The appellant’s counsel has also submitted a question, as to whether the city had any charter aside from the amendment of 1868. It appears that the legislative assembly of the state at its session during that year, adopted an amendment to the existing charter of the city, conferring upon it important additional powers relating to the improvement of its public grounds, the establishment and opening of streets within its limits, and other matters, and prescribed the mode by which those powers were to be carried out. This amendment, said counsel suggests, *337constitutes the entire charter of the city. He deduces this conclusion from the fact that the constitution provides that when an act is revised or a section amended, the act revised or section amended shall be set forth at full length ; and, assuming that the legislature did its duty, as he would claim, in publishing the act as revised, the amendment must embrace all there is of the charter. The difficulty, however, in the counsel’s position is, that the act of 1868 was not a revision of the former act, or an amendment of any section thereof. It was only a supplement thereto. It amended the charter of the city by conferring on the common council powers that it did not theretofore possess, but did not, as I can see, change existing authority, or prescribe any different mode of procedure for exercising it. An amendment such as the constitution refers to in section 22 of article 4, is a change in some of the existing provisions of an act.

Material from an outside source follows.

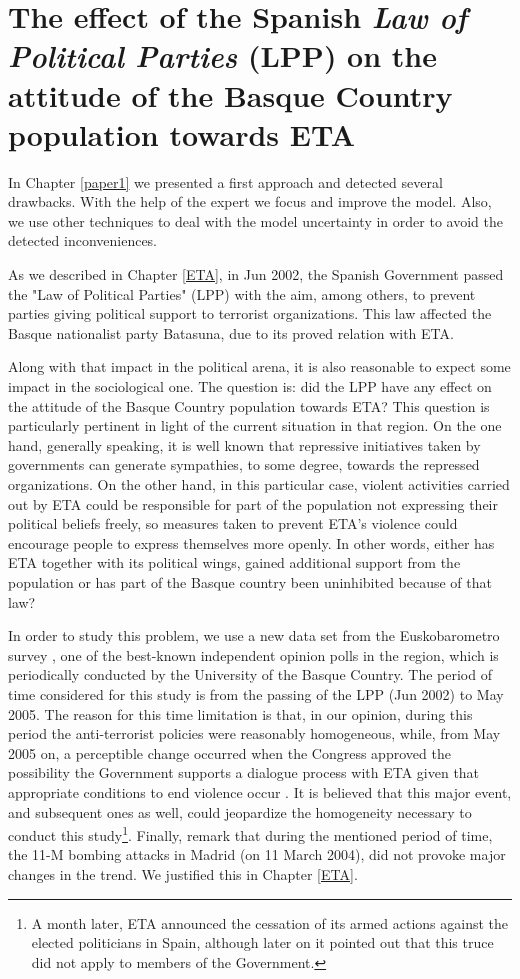 \chapter{The effect of the Spanish \textit{Law of Political Parties} (LPP) on the attitude of the Basque Country population towards ETA}\label{paper2}

In Chapter \ref{paper1} we presented a first approach and detected several drawbacks. With the help of the expert we focus and improve the model. Also, we use other techniques to deal with the model uncertainty in order to avoid the detected inconveniences.

As we described in Chapter \ref{ETA}, in Jun 2002, the Spanish Government passed the "Law of Political Parties" (LPP) with the aim, among others, to prevent parties giving political support to terrorist organizations. This law affected the Basque nationalist party Batasuna, due to its proved relation with ETA. 

Along with that impact in the political arena, it is also reasonable to expect some impact in the sociological one. The question is: did the LPP have any effect on the attitude of the Basque Country population towards ETA? This question is particularly pertinent in light of the current situation in that region. On the one hand, generally speaking, it is well known that repressive initiatives taken by governments can generate sympathies, to some degree, towards the repressed organizations. On the other hand, in this particular case, violent activities carried out by ETA could be responsible for part of the population not expressing their political beliefs freely, so measures taken to prevent ETA's violence could encourage people to express themselves more openly. In other words, either has ETA together with its political wings, gained additional support from the population or has part of the Basque country been uninhibited because of that law? 

In order to study this problem, we use a new data set from the Euskobarometro survey \cite[Table 20]{eusko}, one of the best-known independent opinion polls in the region, which is periodically conducted by the University of the Basque Country. The period of time considered for this study is from the passing of the LPP (Jun 2002) to May 2005. The reason for this time limitation is that, in our opinion, during this period the anti-terrorist policies were reasonably homogeneous, while, from May 2005 on, a perceptible change occurred when the Congress approved the possibility the Government supports a dialogue process with ETA given that appropriate conditions to end violence occur \cite[Resoluci\'on 34, p. 13]{Congreso}. It is believed that this major event, and subsequent ones as well, could jeopardize the homogeneity necessary to conduct this study\footnote{A month later, ETA announced the cessation of its armed actions against the elected politicians in Spain, although later on it pointed out that this truce did not apply to members of the Government.}. Finally, remark that during the mentioned period of time, the 11-M bombing attacks in Madrid (on 11 March 2004), did not provoke major changes in the trend. We justified this in Chapter \ref{ETA}.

Additional provisions not affecting existing ones, are not the character of amendments intended by said section 22 of the constitution. To enlarge the jurisdiction of the city government, so as to extend it to other and distinct subjects, is no such amendment of the constitution as section 22 provides in regard to. We substantially held that in the Portland Water case, David et al. v. Portland et al., decided at this term. The effect of the counsel’s logic, as he admits, blots out the original charter of 1862, and leaves the city without any provision for boundaries, taxation, or any other requisite for ordinary municipal goverment. If that were the result, I think it would overtax his ingenuity to explain how it succeeded in retaining an attorney to present its defense herein, or how it could be brought into court, even. The argument, it seems to me, if conceded, would have an unfortunate rebound.

The judgment appealed from will be affirmed.